Swissalpine K 78 am 31.Juli 2010: Kaiserwetter auf der Königsdisziplin
Um 3:40 Uhr am Samstagmorgen klingelt der Wecker auf dem Zimmer im Hotel Cresta, wo ich seit vorgestern untergebracht bin. Vorher war ich zwei Wochen mit Ute im Wallis zum Wandern und Bergsteigen, eine gute Vorbereitung für das Abenteuer K 78. Ich bin schnell aus den Federn und gehe durch die sternenklare Nacht ins benachbarte Hotel Cresta Sun zum Frühstück. Dort treffe ich Gabi aus Thüringen - auch mit dem Veranstalter Laufreisen aus Dortmund hier, aber schon seit dem letzten Wochenende bei einer Trainingswoche mit der Top-Favoritin Jasmine Nunige – und gemeinsam genießen wir um 4:00 Uhr das frühe Frühstück, garniert mit Gesprächen über Lauferlebnisse – eine schöne Einstimmung auf einen Traum-Tag. Ich bin erstaunlich unaufgeregt und freue mich auf den Lauf, der schon seit vielen Jahren auf meiner Wunschliste steht. Ein bisschen getrübt ist die Vorfreude, weil Brigitte – eine Lauffreundin vom Lauftreff Bittermark – wegen Achillessehnen-Problemen nicht teilnehmen kann, so muss ich halt für sie mit laufen.
Um viertel nach fünf geht es dann zum Frühstart ins Davoser Sportzentrum um 6:00 Uhr. Zum 25. Jubiläum des Swiss Alpine bietet der Veranstalter dies zum ersten Mal an, um auch langsameren Läufern (zwischen 11 und 14 Stunden Endzeit) die Teilnahme zu ermöglichen. Auf dem Weg zum Stadion wird es hell, der Tag verspricht – wie von Meteo Schweiz prognostiziert – Traumwetter ohne Wolken, und vor allem ohne Regen, Schnee und Kälte wie in den vergangenen Tagen. Selbst gestern hat es morgens noch kräftig geregnet, aber die Wettervorhersagen für Samstag waren eindeutig gut, perfektes Timing!

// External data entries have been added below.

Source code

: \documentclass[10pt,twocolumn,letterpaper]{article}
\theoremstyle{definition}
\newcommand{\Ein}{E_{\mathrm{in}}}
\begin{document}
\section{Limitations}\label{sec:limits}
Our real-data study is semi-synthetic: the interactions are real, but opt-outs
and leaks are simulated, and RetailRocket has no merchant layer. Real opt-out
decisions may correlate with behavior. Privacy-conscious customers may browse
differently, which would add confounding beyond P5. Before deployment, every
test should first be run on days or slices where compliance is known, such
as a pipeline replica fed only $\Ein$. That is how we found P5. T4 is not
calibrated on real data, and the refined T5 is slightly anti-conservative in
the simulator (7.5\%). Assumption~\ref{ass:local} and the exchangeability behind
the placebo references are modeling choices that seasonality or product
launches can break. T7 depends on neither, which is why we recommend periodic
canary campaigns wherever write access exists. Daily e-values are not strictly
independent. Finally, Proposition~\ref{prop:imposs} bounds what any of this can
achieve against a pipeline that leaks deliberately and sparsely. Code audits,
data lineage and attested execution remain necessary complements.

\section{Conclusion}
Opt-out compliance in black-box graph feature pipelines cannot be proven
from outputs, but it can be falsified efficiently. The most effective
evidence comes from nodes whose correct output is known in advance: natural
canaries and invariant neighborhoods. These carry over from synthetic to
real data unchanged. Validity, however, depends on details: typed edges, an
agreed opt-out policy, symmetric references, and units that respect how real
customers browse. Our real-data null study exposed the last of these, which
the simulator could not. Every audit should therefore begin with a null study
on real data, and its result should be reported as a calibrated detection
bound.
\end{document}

Im Stadion ist schon einiger Trubel, aber ohne jede Hektik. Immerhin über 400 Läufer (= ¼ der Gesamtstarter) nutzen den Frühstart. Kleiderbeutel für mögliche Kleidungswechsel in Bergün auf halber Strecke abgegeben, noch mal aufs Klo und dann ab zum Start. Es ist recht kühl, aber warm genug wird es heute noch werden. Gänsehaut-Musik, gutgelaunte Gesichter um einen herum, Punkt 6:00 Uhr der Startschuss, los geht’s zum größten Berg-Ultramarathon der Welt.
Nach einer Runde durch das noch etwas verschlafene Davos – ein paar Teenies, die gerade aus der Disko kommen, feuern uns an – und nach 5 Kilometer geht es am Bahnhof Davos-Platz vorbei aus dem Ort raus. Zunächst noch eher flach, doch die ersten Steigungen lassen nicht lange auf sich warten. Die Strecke bis Filisur kenne ich noch von 2008, wo ich den (flacheren) C 42 gelaufen bin. Erste kleine Ortschaft ist Spina mit der bekannt guten Stimmung: Kuhglockenläuten und ein liebevolles Begrüßungs-Tor, extra für den Jubiläumslauf angefertigt. Die 5-Kilometer-Abschnitte ziehen vorbei, es ist eine tolle Morgenstimmung, auf der anderen Talseite steigt die Sonne hoch, wir laufen bis Filisur noch meist im Schatten. Ein gutes Gefühl macht sich breit, es läuft rund. Hinter Monstein werden die bisher erlaufenen Höhenmeter durch einen steilen Abstieg ins Tal wieder mehr als aufgebraucht. Dann ein viel fotografiertes Highlight des Laufs: die alte Straße oberhalb der Zügenschlucht mit ein paar Tunneln und beeindruckenden Tiefblicken. Tief runterschauen kann man kurze Zeit später auch vom Eisenbahn-Viadukt hinter Wiesen, man läuft hier über Gitterroste an der Außenseite der Brücke und manche Läufer kriegen hier ein etwas mulmiges Gefühl. Zur willkommenen Ablenkung und musikalischen Untermalung stehen am Ende der Brücke drei Alphornbläser und geben ihr Bestes. Dann geht’s weiter hinunter in den größeren Ort Filisur, tiefster Punkt des Laufs bei km 31, große Verpflegungsstation und Superstimmung. Als ich die Unterführung am Bahnhof durchlaufe, muss ich mit den Tränen kämpfen, denn hier habe ich 2007 weitgehend bewegungsunfähig an der Strecke gesessen, nachdem ich mir kurz vorher einen üblen Bandscheibenvorfall zugezogen habe, der dann in Dortmund operiert werden musste. Von daher war hier noch eine Rechnung offen, die es heute zu begleichen gilt.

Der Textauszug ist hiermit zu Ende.